On March 17 a team of astrophysicists working on the Background Imaging of the Cosmic Extragalactic Polarization (BICEP2) experiment announced the discovery of gravitational waves. These waves are, as their name suggests, ripples in space-time caused by gravity that propagates outwards from a source.
Until now, gravitational waves were considered a theoretical concept, originally predicted in 1916 by Einstein in his general theory of relativity and subsequently in the 1980s by Alan Guth and several others in the theory of inflation. The discovery has galvanized the scientific community, with many hailing it as the first direct evidence of the Big Bang—the theory that the entire universe sprung into existence by expanding outwards from an infinitesimally small point approximately 13.8 billion years ago.
The team made the discovery by meticulously pouring over data on the cosmic microwave background (residual radiation thought to be left over from the Big Bang that permeates the known universe as “background noise”) gathered from 2010-2012 by BICEP2. BICEP2 is a powerful radio telescope located at the Amundsen-Scott South Pole Station in Antarctica. The team was looking for evidence of B-mode polarization in the CMB.

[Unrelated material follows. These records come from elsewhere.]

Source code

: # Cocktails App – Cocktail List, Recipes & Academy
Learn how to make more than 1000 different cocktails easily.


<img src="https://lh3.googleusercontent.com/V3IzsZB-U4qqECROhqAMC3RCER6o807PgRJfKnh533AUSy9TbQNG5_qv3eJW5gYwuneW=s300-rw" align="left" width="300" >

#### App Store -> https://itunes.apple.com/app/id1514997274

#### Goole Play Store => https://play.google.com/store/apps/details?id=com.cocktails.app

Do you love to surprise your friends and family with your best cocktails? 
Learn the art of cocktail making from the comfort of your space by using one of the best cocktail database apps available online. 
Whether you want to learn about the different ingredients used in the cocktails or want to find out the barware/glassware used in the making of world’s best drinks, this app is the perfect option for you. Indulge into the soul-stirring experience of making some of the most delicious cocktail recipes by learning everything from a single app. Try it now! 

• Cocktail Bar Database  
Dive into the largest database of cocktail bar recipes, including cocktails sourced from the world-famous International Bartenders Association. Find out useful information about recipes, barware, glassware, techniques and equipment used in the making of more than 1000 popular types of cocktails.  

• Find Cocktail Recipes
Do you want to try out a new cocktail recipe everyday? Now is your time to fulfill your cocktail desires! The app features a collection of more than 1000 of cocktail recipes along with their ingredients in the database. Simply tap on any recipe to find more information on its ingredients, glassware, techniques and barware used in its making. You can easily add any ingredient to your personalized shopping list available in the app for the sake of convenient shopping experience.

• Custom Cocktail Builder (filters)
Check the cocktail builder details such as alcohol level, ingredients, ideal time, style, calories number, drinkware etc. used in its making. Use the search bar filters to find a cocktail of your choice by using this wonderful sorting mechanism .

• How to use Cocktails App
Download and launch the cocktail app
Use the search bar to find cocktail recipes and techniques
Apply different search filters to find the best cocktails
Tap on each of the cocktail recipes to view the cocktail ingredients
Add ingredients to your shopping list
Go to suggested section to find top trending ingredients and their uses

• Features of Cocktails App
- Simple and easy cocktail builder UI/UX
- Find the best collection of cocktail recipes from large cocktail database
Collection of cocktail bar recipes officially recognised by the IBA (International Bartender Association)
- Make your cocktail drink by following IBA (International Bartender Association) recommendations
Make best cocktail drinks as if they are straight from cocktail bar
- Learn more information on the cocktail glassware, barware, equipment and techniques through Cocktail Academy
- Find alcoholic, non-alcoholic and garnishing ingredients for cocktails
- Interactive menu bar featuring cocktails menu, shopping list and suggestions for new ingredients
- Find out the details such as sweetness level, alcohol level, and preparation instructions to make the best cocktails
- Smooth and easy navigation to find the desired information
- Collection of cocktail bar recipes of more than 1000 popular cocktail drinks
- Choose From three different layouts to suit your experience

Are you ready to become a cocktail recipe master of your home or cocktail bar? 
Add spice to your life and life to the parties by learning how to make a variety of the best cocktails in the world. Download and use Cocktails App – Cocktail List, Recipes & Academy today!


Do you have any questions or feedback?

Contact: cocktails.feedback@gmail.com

Basically, as the gravitational waves caused by inflation passed through the early universe, they set charged particles into motion, which imprint a particular pattern on the CMB by polarizing it. The periodic motion of the charged particles makes the electromagnetic waves of the CMB oscillate in particular directions, the pattern of which (pictured above) looks sort of like a map of wind currents, with tiny vortexes spinning in different directions. Now that the team’s work has been published it will most certainly be heavily scrutinized by the rest of the scientific community, but the general consensus so far seems to be that the data will hold up.
In terms of scientific significance, it is difficult to overstate the impact of this discovery. This is easily one of the most exciting discoveries in astrophysics in decades. It is already being compared to the discovery of the Higgs boson by CERN in 2012, and there is talk of a Nobel Prize for the team.
Although the evidence for the Big Bang’s existence was already heavily in its favour, this provides the first tangible, direct evidence that it actually happened, and opens the door to further study of the early universe. This could tell scientists more about how matter and energy behave in conditions much hotter and denser than those found anywhere in the cosmos, helping to answer many remaining questions about the exact nature of gravity and how it interacts with the other fundamental forces of the universe.
Overall, this is a phenomenally exciting discovery, the significance and potential implications of which I can only do so much to convey in the limited space provided here; as Carl Sagan once said: “Somewhere, something incredible is waiting to be known,” and this discovery puts us one step closer to finding the answers to some of the oldest, and most significant questions in the universe.